To obtain solution \(L_i\), we determine all ECPs \(\mathcal {I}^{*}_{i}\) which are located within a walking distance of 2W to ECP i. Next, we identify all arcs \(\mathcal {A}_{i}^W\), which are contained in the pruned matrix and are connected to one of the ECPs in \(\mathcal {I}^{*}_{i}\). We solve the LCAP by fixing all decision variables \(x_{ij}, ~ (i,j) \in \mathcal {A} {\setminus } \mathcal {A}_{i}^W, ~ y_i, ~ i \in \mathcal {I} {\setminus } \mathcal {I}^{*}_{i} \text { and}, ~ z_{ik},~ i \in \mathcal {I} {\setminus } \mathcal {I}^{*}_{i}, ~ k\in \mathcal {K}\) to the values obtained in the previous iteration. We repeat this approach for all ECPs  (following the sorting). The solution (\(L_{i-1}\)) obtained in the previous step serves as the starting solution for obtaining \(L_i\).

This decomposition approach requires pair-wise distances between ECPs, while the base problem only requires the pair-wise distances between ECPs and demand locations. The limit of 2W concerns the pair-wise distance between ECPs. Accordingly, we need to allow the distance of 2W to avoid removing feasible solutions. Constraints (2), which enforce the maximum walking distance, are omitted in this approach, as any edges that would violate these constraint are removed by the matrix pruning.

Algorithm 1

SolveModel

7 Results and discussion

We use R language to gather and process all the data and to build the model (see Sect. 4) using sparse matrices. We solve the model using Gurobi Optimizer (version 10.0.0) on a Linux machine equipped with an Intel Xeon W-2195 @ 2.30 GHz (16 core) and 512 GB RAM.
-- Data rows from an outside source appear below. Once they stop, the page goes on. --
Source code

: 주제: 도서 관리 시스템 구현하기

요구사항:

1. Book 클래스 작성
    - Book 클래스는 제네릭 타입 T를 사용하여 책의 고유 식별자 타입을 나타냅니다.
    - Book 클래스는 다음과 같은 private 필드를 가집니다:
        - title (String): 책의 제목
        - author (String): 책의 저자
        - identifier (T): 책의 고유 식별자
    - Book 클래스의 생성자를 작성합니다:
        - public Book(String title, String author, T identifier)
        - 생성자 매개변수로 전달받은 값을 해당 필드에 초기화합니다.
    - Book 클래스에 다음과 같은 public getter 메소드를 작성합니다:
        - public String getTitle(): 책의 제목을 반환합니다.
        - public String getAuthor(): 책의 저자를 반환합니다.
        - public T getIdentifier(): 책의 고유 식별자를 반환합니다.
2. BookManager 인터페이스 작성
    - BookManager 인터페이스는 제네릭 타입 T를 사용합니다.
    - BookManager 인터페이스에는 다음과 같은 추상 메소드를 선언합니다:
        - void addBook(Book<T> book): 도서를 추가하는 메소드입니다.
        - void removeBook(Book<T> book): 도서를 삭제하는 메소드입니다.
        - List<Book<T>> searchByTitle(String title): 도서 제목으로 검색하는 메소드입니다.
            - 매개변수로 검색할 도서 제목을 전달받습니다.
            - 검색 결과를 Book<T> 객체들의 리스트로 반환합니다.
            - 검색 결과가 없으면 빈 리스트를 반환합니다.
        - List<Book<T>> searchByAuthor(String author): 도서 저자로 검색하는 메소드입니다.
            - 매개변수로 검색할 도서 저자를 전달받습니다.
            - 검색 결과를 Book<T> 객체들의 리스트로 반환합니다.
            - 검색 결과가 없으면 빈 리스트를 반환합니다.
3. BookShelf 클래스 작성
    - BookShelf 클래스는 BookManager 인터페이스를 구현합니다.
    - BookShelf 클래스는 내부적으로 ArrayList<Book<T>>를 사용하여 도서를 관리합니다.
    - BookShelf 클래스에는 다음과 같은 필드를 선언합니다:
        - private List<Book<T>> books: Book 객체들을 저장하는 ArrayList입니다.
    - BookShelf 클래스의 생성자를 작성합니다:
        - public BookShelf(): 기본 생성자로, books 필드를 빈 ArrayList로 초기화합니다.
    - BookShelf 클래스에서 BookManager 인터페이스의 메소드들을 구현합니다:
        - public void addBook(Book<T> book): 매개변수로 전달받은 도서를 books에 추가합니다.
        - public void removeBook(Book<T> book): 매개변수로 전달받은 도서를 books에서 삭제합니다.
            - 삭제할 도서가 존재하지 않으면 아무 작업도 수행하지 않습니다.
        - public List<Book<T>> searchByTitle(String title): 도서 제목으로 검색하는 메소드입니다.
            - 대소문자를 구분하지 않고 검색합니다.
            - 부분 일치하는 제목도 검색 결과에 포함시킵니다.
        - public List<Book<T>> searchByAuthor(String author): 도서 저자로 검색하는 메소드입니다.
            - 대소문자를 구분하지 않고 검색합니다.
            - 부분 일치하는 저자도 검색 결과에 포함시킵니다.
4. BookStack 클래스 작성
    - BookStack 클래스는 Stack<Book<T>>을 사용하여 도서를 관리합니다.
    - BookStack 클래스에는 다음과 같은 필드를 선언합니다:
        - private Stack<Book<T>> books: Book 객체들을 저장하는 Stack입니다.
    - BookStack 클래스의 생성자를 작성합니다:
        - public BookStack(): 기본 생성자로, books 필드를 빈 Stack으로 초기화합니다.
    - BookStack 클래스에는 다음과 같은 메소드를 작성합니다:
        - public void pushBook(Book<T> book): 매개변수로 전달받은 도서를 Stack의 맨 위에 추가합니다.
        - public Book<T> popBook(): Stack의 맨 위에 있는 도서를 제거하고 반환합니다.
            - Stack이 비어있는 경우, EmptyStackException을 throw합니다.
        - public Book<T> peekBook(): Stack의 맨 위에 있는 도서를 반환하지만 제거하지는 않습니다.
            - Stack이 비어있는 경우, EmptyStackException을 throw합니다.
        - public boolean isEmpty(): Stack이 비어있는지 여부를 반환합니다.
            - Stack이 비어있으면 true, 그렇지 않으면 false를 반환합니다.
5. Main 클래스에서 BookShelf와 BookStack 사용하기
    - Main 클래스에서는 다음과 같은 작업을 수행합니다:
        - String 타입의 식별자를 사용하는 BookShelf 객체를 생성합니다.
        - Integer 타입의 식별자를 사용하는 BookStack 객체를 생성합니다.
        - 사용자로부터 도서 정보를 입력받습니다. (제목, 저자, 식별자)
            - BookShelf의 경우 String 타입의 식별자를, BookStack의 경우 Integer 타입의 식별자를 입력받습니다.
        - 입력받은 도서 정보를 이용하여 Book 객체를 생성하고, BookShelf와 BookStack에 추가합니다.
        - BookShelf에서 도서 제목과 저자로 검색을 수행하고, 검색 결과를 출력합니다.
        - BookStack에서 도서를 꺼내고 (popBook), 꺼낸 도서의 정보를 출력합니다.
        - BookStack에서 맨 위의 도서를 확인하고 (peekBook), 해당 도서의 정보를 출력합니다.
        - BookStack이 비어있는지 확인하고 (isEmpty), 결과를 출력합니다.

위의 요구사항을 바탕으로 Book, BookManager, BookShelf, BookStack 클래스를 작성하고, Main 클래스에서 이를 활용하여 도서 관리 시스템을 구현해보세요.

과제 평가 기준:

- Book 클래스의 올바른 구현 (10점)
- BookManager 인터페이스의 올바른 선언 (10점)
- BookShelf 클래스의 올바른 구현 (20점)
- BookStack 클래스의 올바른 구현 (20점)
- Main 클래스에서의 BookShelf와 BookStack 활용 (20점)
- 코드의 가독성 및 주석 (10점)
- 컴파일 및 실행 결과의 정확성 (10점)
At first we analyze the solution quality of the decompostion approach. Hence, we compare the results using the decomposition approach (Algorithm 1) and the exact approach where we solve the complete LCAP model. Note that the exact approach uses the solution obtained by the decomposition approach to start with. The results are summarized in Table 5, which also hold the key results of the study. Using Algorithm 1, the LCAP instance with \(W=250\%\) was solved in only 1 h and 16 min, while the instance with \(W=1750\,\hbox {m}\) took more than 324 h. Concerning the easy instances \(W\le 750\,\hbox {m}\), the exact approach only requires at most 15% additional computation time, but only showing none or neglectable improvement of at most 0.32% of the objective. For instances with \(W=1000\,\hbox {m}\) and \(W=1250\,\hbox {m}\), we notice an improvement of 4.5% and 3%, respectively. However, this enhancement in performance comes at the cost of an additional 109% and 319% increase in computation times, respectively. Note, that for the instances \(W\ge 1500\,\hbox {m}\), the exact approach could not obtain any solution within a time out of 14 days.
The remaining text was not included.